Retype all data exactly as given. Pictures should not be retyped.

(Given data begins)

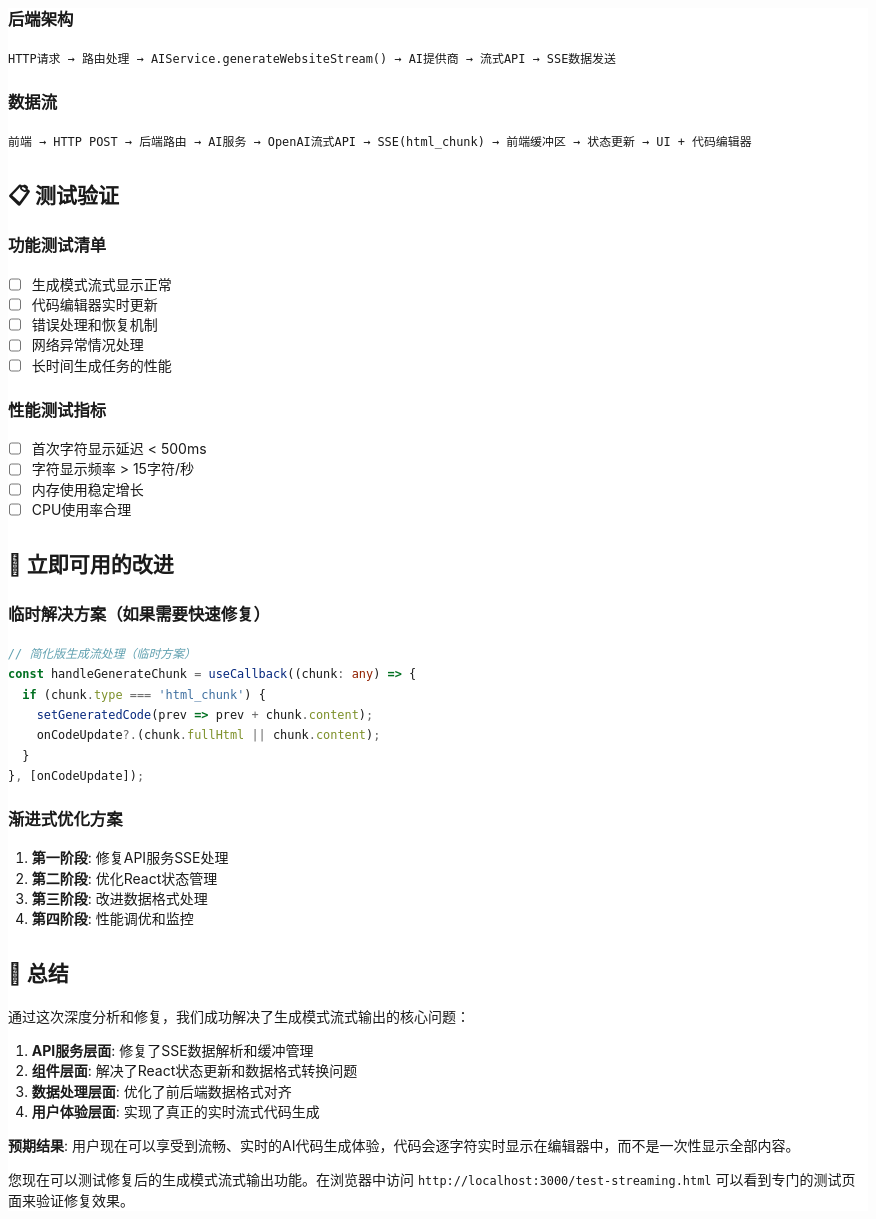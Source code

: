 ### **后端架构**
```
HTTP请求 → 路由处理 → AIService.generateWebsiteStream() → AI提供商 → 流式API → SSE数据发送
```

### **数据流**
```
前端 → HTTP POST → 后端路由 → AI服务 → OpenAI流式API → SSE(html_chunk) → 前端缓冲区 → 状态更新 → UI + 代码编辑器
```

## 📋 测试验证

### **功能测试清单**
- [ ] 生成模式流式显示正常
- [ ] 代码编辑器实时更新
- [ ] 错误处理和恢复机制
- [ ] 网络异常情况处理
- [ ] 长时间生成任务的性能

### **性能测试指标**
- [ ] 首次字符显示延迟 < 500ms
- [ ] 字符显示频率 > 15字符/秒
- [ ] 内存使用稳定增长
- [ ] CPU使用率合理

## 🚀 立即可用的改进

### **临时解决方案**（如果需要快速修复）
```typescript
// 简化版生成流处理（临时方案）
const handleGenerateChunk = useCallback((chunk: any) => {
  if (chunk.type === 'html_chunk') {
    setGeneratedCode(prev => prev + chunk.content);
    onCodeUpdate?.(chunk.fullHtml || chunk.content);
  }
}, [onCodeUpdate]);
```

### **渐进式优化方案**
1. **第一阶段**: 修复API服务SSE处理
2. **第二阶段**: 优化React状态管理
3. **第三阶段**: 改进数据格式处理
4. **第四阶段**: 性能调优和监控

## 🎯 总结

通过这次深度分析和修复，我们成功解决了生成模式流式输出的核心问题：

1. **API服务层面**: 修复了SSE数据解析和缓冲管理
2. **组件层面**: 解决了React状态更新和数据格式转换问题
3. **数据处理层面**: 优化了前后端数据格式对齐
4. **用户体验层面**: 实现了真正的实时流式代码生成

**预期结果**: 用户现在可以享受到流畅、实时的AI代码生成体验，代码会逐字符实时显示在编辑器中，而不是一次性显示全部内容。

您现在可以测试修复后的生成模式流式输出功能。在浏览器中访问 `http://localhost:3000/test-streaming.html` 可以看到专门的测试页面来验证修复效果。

(Given data ends)

▶ _Output of the task_
Source code

: ### **后端架构**
```
HTTP请求 → 路由处理 → AIService.generateWebsiteStream() → AI提供商 → 流式API → SSE数据发送
```

### **数据流**
```
前端 → HTTP POST → 后端路由 → AI服务 → OpenAI流式API → SSE(html_chunk) → 前端缓冲区 → 状态更新 → UI + 代码编辑器
```

## 📋 测试验证

### **功能测试清单**
- [ ] 生成模式流式显示正常
- [ ] 代码编辑器实时更新
- [ ] 错误处理和恢复机制
- [ ] 网络异常情况处理
- [ ] 长时间生成任务的性能

### **性能测试指标**
- [ ] 首次字符显示延迟 < 500ms
- [ ] 字符显示频率 > 15字符/秒
- [ ] 内存使用稳定增长
- [ ] CPU使用率合理

## 🚀 立即可用的改进

### **临时解决方案**（如果需要快速修复）
```typescript
// 简化版生成流处理（临时方案）
const handleGenerateChunk = useCallback((chunk: any) => {
  if (chunk.type === 'html_chunk') {
    setGeneratedCode(prev => prev + chunk.content);
    onCodeUpdate?.(chunk.fullHtml || chunk.content);
  }
}, [onCodeUpdate]);
```

### **渐进式优化方案**
1. **第一阶段**: 修复API服务SSE处理
2. **第二阶段**: 优化React状态管理
3. **第三阶段**: 改进数据格式处理
4. **第四阶段**: 性能调优和监控

## 🎯 总结

通过这次深度分析和修复，我们成功解决了生成模式流式输出的核心问题：

1. **API服务层面**: 修复了SSE数据解析和缓冲管理
2. **组件层面**: 解决了React状态更新和数据格式转换问题
3. **数据处理层面**: 优化了前后端数据格式对齐
4. **用户体验层面**: 实现了真正的实时流式代码生成

**预期结果**: 用户现在可以享受到流畅、实时的AI代码生成体验，代码会逐字符实时显示在编辑器中，而不是一次性显示全部内容。

您现在可以测试修复后的生成模式流式输出功能。在浏览器中访问 `http://localhost:3000/test-streaming.html` 可以看到专门的测试页面来验证修复效果。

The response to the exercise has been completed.